Law 38 · Architecture & Operations
The Multi-Agent Tax
Every extra agent multiplies your token bill — make sure the task can pay it.

The principle
A multi-agent research system can burn roughly 15× the tokens of a single chat, and token usage alone can explain most of the performance variance. That means multi-agent only makes economic sense when the task's value is high and the work genuinely parallelizes. For most tightly-coupled work, the coordination overhead isn't worth it.
Why it happens
Anthropic reported that their multi-agent research system burned about 15x the tokens of an ordinary chat interaction, and found that token usage alone explained roughly 80% of the performance variance across their evaluations, which makes the cost-versus-value tradeoff explicit. That arithmetic means multi-agent only earns its keep on tasks that are both high-value and genuinely parallelizable, where independent sub-agents can fan out on separable threads without waiting on each other. For tightly-coupled, sequential work, the agents mostly idle on each other's outputs while the coordination overhead and duplicated context inflate the bill for no quality gain. The deeper risk Cognition documents is that splitting work across agents fragments context: actions carry implicit decisions, and sub-agents making conflicting decisions from partial views produce incoherent results, so the tax is paid in both tokens and reliability.
Watch for
- The work is sequential or tightly coupled, so sub-agents mostly wait on each other rather than running in parallel.
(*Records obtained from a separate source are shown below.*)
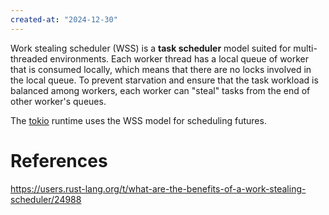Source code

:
 ```yaml
---
created-at: "2024-12-30"
---
```


Work stealing scheduler (WSS) is a **task scheduler** model suited for multi-threaded environments. Each worker thread has a local queue of worker that is consumed locally, which means that there are no locks involved in the local queue. To prevent starvation and ensure that the task workload is balanced among workers, each worker can "steal" tasks from the end of other worker's queues.

The [tokio](https://tokio.rs/) runtime uses the WSS model for scheduling futures.

# References

https://users.rust-lang.org/t/what-are-the-benefits-of-a-work-stealing-scheduler/24988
- Token cost has jumped severalfold after splitting into multiple agents with no measurable quality improvement.
- Sub-agents make conflicting decisions because each sees only a fragment of the shared context.
In practice
Impressed by a coordinator-and-subagents demo, you refactor your invoice-processing pipeline into five specialist agents that chat to reach consensus. The work is tightly sequential, so they mostly wait on each other while your token bill jumps roughly fifteen-fold for output no better than one well-prompted pass. Multi-agent only earns its keep when the task is high-value and genuinely parallelizes, like fanning out independent research threads. For tightly-coupled work, the coordination overhead is pure tax: keep it a single agent.
Apply it
- Reserve multi-agent architectures for high-value tasks that genuinely parallelize into independent threads.
- For tightly-coupled work, keep it a single well-prompted agent rather than paying the coordination tax.
- If you do split, share full traces and constraints across sub-agents so they do not make conflicting decisions.
The takeaway
Reserve multi-agent architectures for high-value, heavily parallelizable tasks. For everything else the token tax outweighs the gains.